Exercise
Scan the material for "string". Copy every line it appears in.

Record extracts
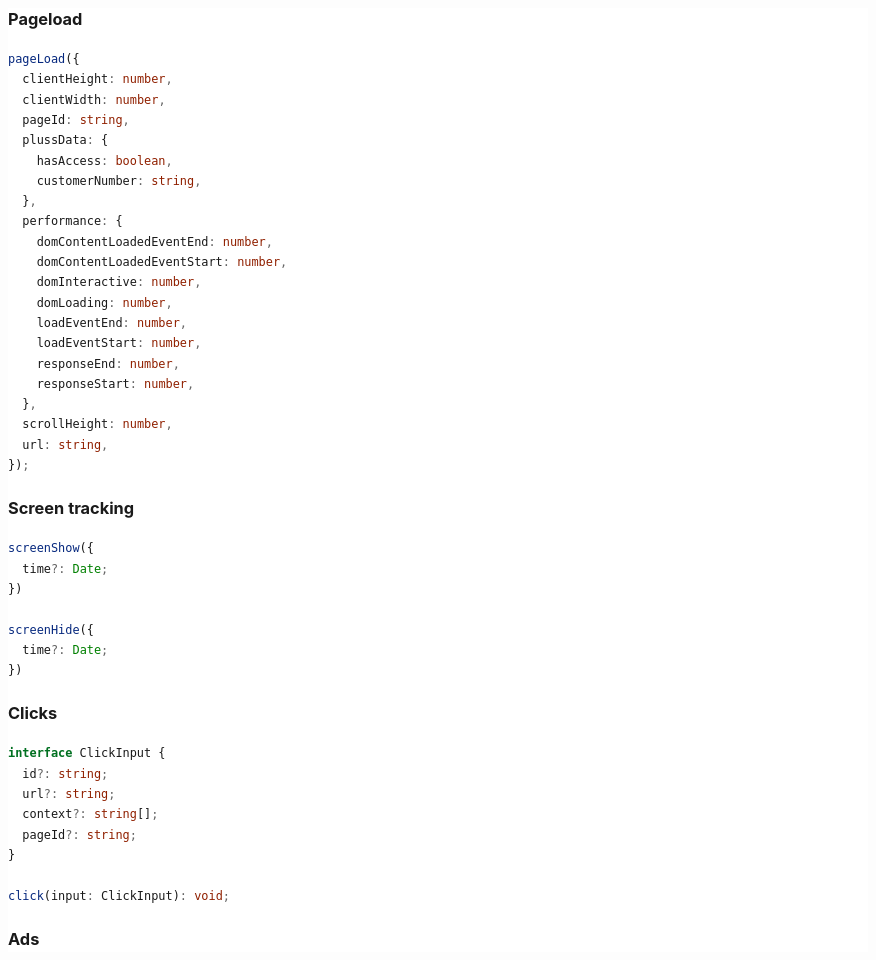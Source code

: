 ### Pageload

```typescript
pageLoad({
  clientHeight: number,
  clientWidth: number,
  pageId: string,
  plussData: {
    hasAccess: boolean,
    customerNumber: string,
  },
  performance: {
    domContentLoadedEventEnd: number,
    domContentLoadedEventStart: number,
    domInteractive: number,
    domLoading: number,
    loadEventEnd: number,
    loadEventStart: number,
    responseEnd: number,
    responseStart: number,
  },
  scrollHeight: number,
  url: string,
});
```

### Screen tracking

```typescript
screenShow({
  time?: Date;
})

screenHide({
  time?: Date;
})
```

### Clicks

```typescript
interface ClickInput {
  id?: string;
  url?: string;
  context?: string[];
  pageId?: string;
}

click(input: ClickInput): void;
```

### Ads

Expected answer
  pageId: string,
    customerNumber: string,
  url: string,
  id?: string;
  url?: string;
  context?: string[];
  pageId?: string;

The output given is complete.